What you have to do
In this exercise, retype exactly and only the lines from the top of the entries below through the line that holds "### スタート画面の描画", omitting pictures.

Provided records
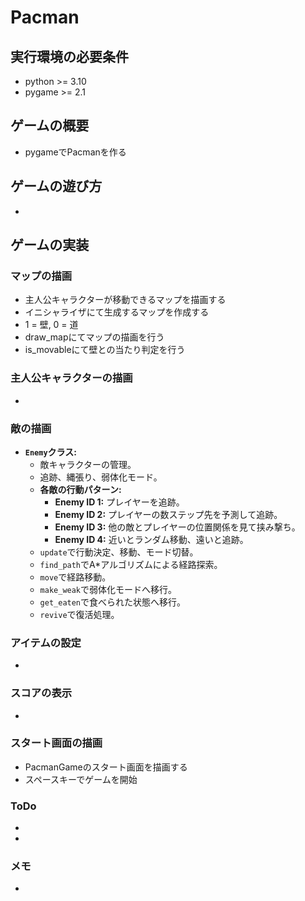 # Pacman

## 実行環境の必要条件
* python >= 3.10
* pygame >= 2.1

## ゲームの概要
* pygameでPacmanを作る

## ゲームの遊び方
* 

## ゲームの実装
### マップの描画
* 主人公キャラクターが移動できるマップを描画する
* イニシャライザにて生成するマップを作成する
* 1 = 壁, 0 = 道
* draw_mapにてマップの描画を行う
* is_movableにて壁との当たり判定を行う

### 主人公キャラクターの描画
* 

### 敵の描画
- **`Enemy`クラス:**
    - 敵キャラクターの管理。
    - 追跡、縄張り、弱体化モード。
    - **各敵の行動パターン:**
        - **Enemy ID 1:** プレイヤーを追跡。
        - **Enemy ID 2:** プレイヤーの数ステップ先を予測して追跡。
        - **Enemy ID 3:** 他の敵とプレイヤーの位置関係を見て挟み撃ち。
        - **Enemy ID 4:** 近いとランダム移動、遠いと追跡。
    - `update`で行動決定、移動、モード切替。
    - `find_path`でA\*アルゴリズムによる経路探索。
    - `move`で経路移動。
    - `make_weak`で弱体化モードへ移行。
    - `get_eaten`で食べられた状態へ移行。
    - `revive`で復活処理。

### アイテムの設定
* 

### スコアの表示
*

### スタート画面の描画
* PacmanGameのスタート画面を描画する
* スペースキーでゲームを開始

### ToDo
- 
- 

### メモ
* 
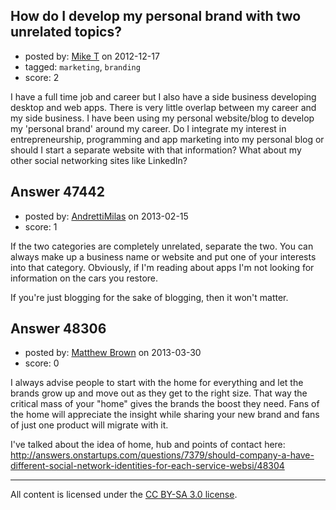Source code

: ## How do I develop my personal brand with two unrelated topics?

- posted by: [Mike T](https://stackexchange.com/users/-1/6926-mike-t) on 2012-12-17
- tagged: `marketing`, `branding`
- score: 2

I have a full time job and career but I also have a side business developing desktop and web apps. There is very little overlap between my career and my side business. I have been using my personal website/blog to develop my 'personal brand' around my career.  Do I integrate my interest in entrepreneurship, programming and app marketing into my personal blog or should I start a separate website with that information?  What about my other social networking sites like LinkedIn?


## Answer 47442

- posted by: [AndrettiMilas](https://stackexchange.com/users/-1/23904-andrettimilas) on 2013-02-15
- score: 1

If the two categories are completely unrelated, separate the two.  You can always make up a business name or website and put one of your interests into that category.  Obviously, if I'm reading about apps I'm not looking for information on the cars you restore.

If you're just blogging for the sake of blogging, then it won't matter.


## Answer 48306

- posted by: [Matthew Brown](https://stackexchange.com/users/-1/24003-matthew-brown) on 2013-03-30
- score: 0

I always advise people to start with the home for everything and let the brands grow up and move out as they get to the right size. That way the critical mass of your "home" gives the brands the boost they need. Fans of the home will appreciate the insight while sharing your new brand and fans of just one product will migrate with it.

I've talked about the idea of home, hub and points of contact here: http://answers.onstartups.com/questions/7379/should-company-a-have-different-social-network-identities-for-each-service-websi/48304



---

All content is licensed under the [CC BY-SA 3.0 license](https://creativecommons.org/licenses/by-sa/3.0/).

Written solution
 # Pacman

## 実行環境の必要条件
* python >= 3.10
* pygame >= 2.1

## ゲームの概要
* pygameでPacmanを作る

## ゲームの遊び方
* 

## ゲームの実装
### マップの描画
* 主人公キャラクターが移動できるマップを描画する
* イニシャライザにて生成するマップを作成する
* 1 = 壁, 0 = 道
* draw_mapにてマップの描画を行う
* is_movableにて壁との当たり判定を行う

### 主人公キャラクターの描画
* 

### 敵の描画
- **`Enemy`クラス:**
    - 敵キャラクターの管理。
    - 追跡、縄張り、弱体化モード。
    - **各敵の行動パターン:**
        - **Enemy ID 1:** プレイヤーを追跡。
        - **Enemy ID 2:** プレイヤーの数ステップ先を予測して追跡。
        - **Enemy ID 3:** 他の敵とプレイヤーの位置関係を見て挟み撃ち。
        - **Enemy ID 4:** 近いとランダム移動、遠いと追跡。
    - `update`で行動決定、移動、モード切替。
    - `find_path`でA\*アルゴリズムによる経路探索。
    - `move`で経路移動。
    - `make_weak`で弱体化モードへ移行。
    - `get_eaten`で食べられた状態へ移行。
    - `revive`で復活処理。

### アイテムの設定
* 

### スコアの表示
*

### スタート画面の描画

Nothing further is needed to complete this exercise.